But my own skepticism about this long-in-the-tooth audiophile claim that "simple paths are better" were formed pretty early on. For instance, we know you can find people manufacturing certain types of speakers on the principle of "removing as much possible between the path of the amp and the drivers"...so minimzing crossover parts etc. Every part is purported to get in between you and the musical signal, add veiling/distortion etc, and the simpler the design the "more you will hear."

On the other hand there were speaker designers like Jim Thiel who felt that was mostly nonsense and that good engineering was good engineering however it shakes out in the results, and his own approach necessitated more parts, and complicated crossovers, than the average speaker.
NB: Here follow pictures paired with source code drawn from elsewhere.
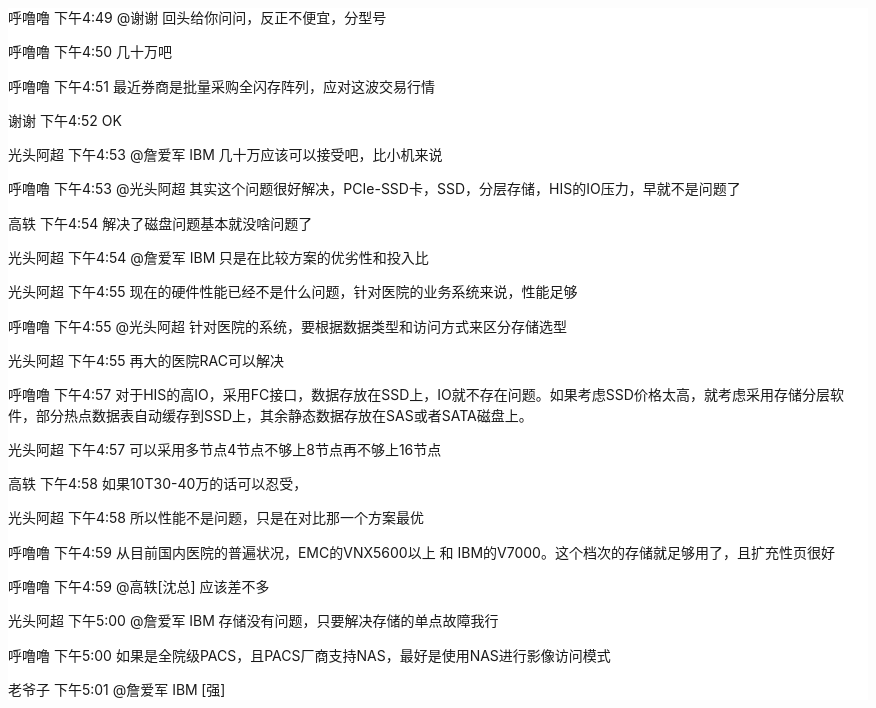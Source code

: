 呼噜噜 下午4:49
@谢谢 回头给你问问，反正不便宜，分型号

呼噜噜 下午4:50
几十万吧

呼噜噜 下午4:51
最近券商是批量采购全闪存阵列，应对这波交易行情

谢谢 下午4:52
OK

光头阿超 下午4:53
@詹爱军 IBM 几十万应该可以接受吧，比小机来说

呼噜噜 下午4:53
@光头阿超 其实这个问题很好解决，PCIe-SSD卡，SSD，分层存储，HIS的IO压力，早就不是问题了

高轶 下午4:54
解决了磁盘问题基本就没啥问题了

光头阿超 下午4:54
@詹爱军 IBM 只是在比较方案的优劣性和投入比

光头阿超 下午4:55
现在的硬件性能已经不是什么问题，针对医院的业务系统来说，性能足够

呼噜噜 下午4:55
@光头阿超 针对医院的系统，要根据数据类型和访问方式来区分存储选型

光头阿超 下午4:55
再大的医院RAC可以解决

呼噜噜 下午4:57
对于HIS的高IO，采用FC接口，数据存放在SSD上，IO就不存在问题。如果考虑SSD价格太高，就考虑采用存储分层软件，部分热点数据表自动缓存到SSD上，其余静态数据存放在SAS或者SATA磁盘上。

光头阿超 下午4:57
可以采用多节点4节点不够上8节点再不够上16节点

高轶 下午4:58
如果10T30-40万的话可以忍受，

光头阿超 下午4:58
所以性能不是问题，只是在对比那一个方案最优

呼噜噜 下午4:59
从目前国内医院的普遍状况，EMC的VNX5600以上 和 IBM的V7000。这个档次的存储就足够用了，且扩充性页很好

呼噜噜 下午4:59
@高轶[沈总] 应该差不多

光头阿超 下午5:00
@詹爱军 IBM 存储没有问题，只要解决存储的单点故障我行

呼噜噜 下午5:00
如果是全院级PACS，且PACS厂商支持NAS，最好是使用NAS进行影像访问模式

老爷子 下午5:01
@詹爱军 IBM [强]
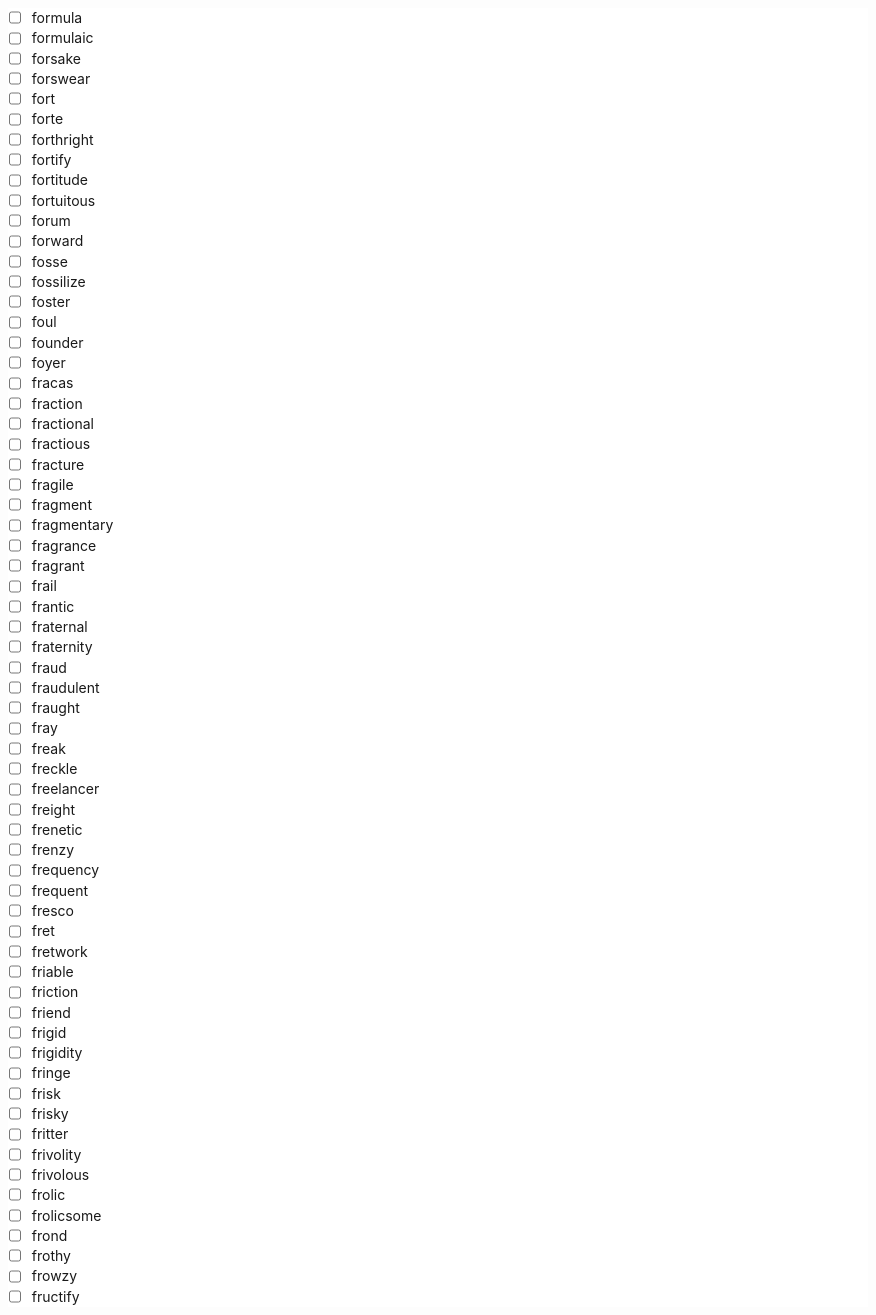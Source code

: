 - [ ] formula
- [ ] formulaic
- [ ] forsake
- [ ] forswear
- [ ] fort
- [ ] forte
- [ ] forthright
- [ ] fortify
- [ ] fortitude
- [ ] fortuitous
- [ ] forum
- [ ] forward
- [ ] fosse
- [ ] fossilize
- [ ] foster
- [ ] foul
- [ ] founder
- [ ] foyer
- [ ] fracas
- [ ] fraction
- [ ] fractional
- [ ] fractious
- [ ] fracture
- [ ] fragile
- [ ] fragment
- [ ] fragmentary
- [ ] fragrance
- [ ] fragrant
- [ ] frail
- [ ] frantic
- [ ] fraternal
- [ ] fraternity
- [ ] fraud
- [ ] fraudulent
- [ ] fraught
- [ ] fray
- [ ] freak
- [ ] freckle
- [ ] freelancer
- [ ] freight
- [ ] frenetic
- [ ] frenzy
- [ ] frequency
- [ ] frequent
- [ ] fresco
- [ ] fret
- [ ] fretwork
- [ ] friable
- [ ] friction
- [ ] friend
- [ ] frigid
- [ ] frigidity
- [ ] fringe
- [ ] frisk
- [ ] frisky
- [ ] fritter
- [ ] frivolity
- [ ] frivolous
- [ ] frolic
- [ ] frolicsome
- [ ] frond
- [ ] frothy
- [ ] frowzy
- [ ] fructify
The results to my ear were every bit as "transparent/detailed" sounding as the minimalist designs. (I'm also thinking of other designs, like the Waveform Mach 17 which was tri-amped and more complicated than your average lowther-based minimalist speaker, but the Waveform speakers were resolution/detail monsters).

So just on subjective familiarity with various designs I felt I had reason to doubt the claims of minimalism. Likewise for electronics, clearly knowledgeable manufacturers like Benchmark have given very reasonable arguments against the assumption of minimalism in amplification design.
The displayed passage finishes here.